● **TASK ITEM**
Your answer should be the exact lines of the data below from the one containing "Fix: $200 - $350" through the one containing "the CVT fluid."; please include nothing else.

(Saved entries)
┄┄┄┄┄┄┄┄┄┄

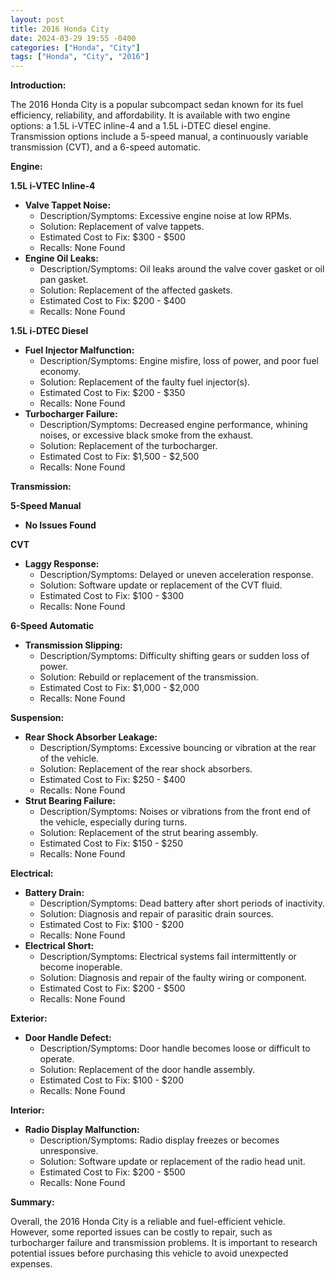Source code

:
 ```yaml
---
layout: post
title: 2016 Honda City
date: 2024-03-29 19:55 -0400
categories: ["Honda", "City"]
tags: ["Honda", "City", "2016"]
---
```

**Introduction:**

The 2016 Honda City is a popular subcompact sedan known for its fuel efficiency, reliability, and affordability. It is available with two engine options: a 1.5L i-VTEC inline-4 and a 1.5L i-DTEC diesel engine. Transmission options include a 5-speed manual, a continuously variable transmission (CVT), and a 6-speed automatic.

**Engine:**

**1.5L i-VTEC Inline-4**

* **Valve Tappet Noise:**
    * Description/Symptoms: Excessive engine noise at low RPMs.
    * Solution: Replacement of valve tappets.
    * Estimated Cost to Fix: $300 - $500
    * Recalls: None Found
* **Engine Oil Leaks:**
    * Description/Symptoms: Oil leaks around the valve cover gasket or oil pan gasket.
    * Solution: Replacement of the affected gaskets.
    * Estimated Cost to Fix: $200 - $400
    * Recalls: None Found

**1.5L i-DTEC Diesel**

* **Fuel Injector Malfunction:**
    * Description/Symptoms: Engine misfire, loss of power, and poor fuel economy.
    * Solution: Replacement of the faulty fuel injector(s).
    * Estimated Cost to Fix: $200 - $350
    * Recalls: None Found
* **Turbocharger Failure:**
    * Description/Symptoms: Decreased engine performance, whining noises, or excessive black smoke from the exhaust.
    * Solution: Replacement of the turbocharger.
    * Estimated Cost to Fix: $1,500 - $2,500
    * Recalls: None Found

**Transmission:**

**5-Speed Manual**

* **No Issues Found**

**CVT**

* **Laggy Response:**
    * Description/Symptoms: Delayed or uneven acceleration response.
    * Solution: Software update or replacement of the CVT fluid.
    * Estimated Cost to Fix: $100 - $300
    * Recalls: None Found

**6-Speed Automatic**

* **Transmission Slipping:**
    * Description/Symptoms: Difficulty shifting gears or sudden loss of power.
    * Solution: Rebuild or replacement of the transmission.
    * Estimated Cost to Fix: $1,000 - $2,000
    * Recalls: None Found

**Suspension:**

* **Rear Shock Absorber Leakage:**
    * Description/Symptoms: Excessive bouncing or vibration at the rear of the vehicle.
    * Solution: Replacement of the rear shock absorbers.
    * Estimated Cost to Fix: $250 - $400
    * Recalls: None Found
* **Strut Bearing Failure:**
    * Description/Symptoms: Noises or vibrations from the front end of the vehicle, especially during turns.
    * Solution: Replacement of the strut bearing assembly.
    * Estimated Cost to Fix: $150 - $250
    * Recalls: None Found

**Electrical:**

* **Battery Drain:**
    * Description/Symptoms: Dead battery after short periods of inactivity.
    * Solution: Diagnosis and repair of parasitic drain sources.
    * Estimated Cost to Fix: $100 - $200
    * Recalls: None Found
* **Electrical Short:**
    * Description/Symptoms: Electrical systems fail intermittently or become inoperable.
    * Solution: Diagnosis and repair of the faulty wiring or component.
    * Estimated Cost to Fix: $200 - $500
    * Recalls: None Found

**Exterior:**

* **Door Handle Defect:**
    * Description/Symptoms: Door handle becomes loose or difficult to operate.
    * Solution: Replacement of the door handle assembly.
    * Estimated Cost to Fix: $100 - $200
    * Recalls: None Found

**Interior:**

* **Radio Display Malfunction:**
    * Description/Symptoms: Radio display freezes or becomes unresponsive.
    * Solution: Software update or replacement of the radio head unit.
    * Estimated Cost to Fix: $200 - $500
    * Recalls: None Found

**Summary:**

Overall, the 2016 Honda City is a reliable and fuel-efficient vehicle. However, some reported issues can be costly to repair, such as turbocharger failure and transmission problems. It is important to research potential issues before purchasing this vehicle to avoid unexpected expenses.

┄┄┄┄┄┄┄┄┄┄

● **SOLUTION TO THE PROBLEM**
    * Estimated Cost to Fix: $200 - $350
    * Recalls: None Found
* **Turbocharger Failure:**
    * Description/Symptoms: Decreased engine performance, whining noises, or excessive black smoke from the exhaust.
    * Solution: Replacement of the turbocharger.
    * Estimated Cost to Fix: $1,500 - $2,500
    * Recalls: None Found

**Transmission:**

**5-Speed Manual**

* **No Issues Found**

**CVT**

* **Laggy Response:**
    * Description/Symptoms: Delayed or uneven acceleration response.
    * Solution: Software update or replacement of the CVT fluid.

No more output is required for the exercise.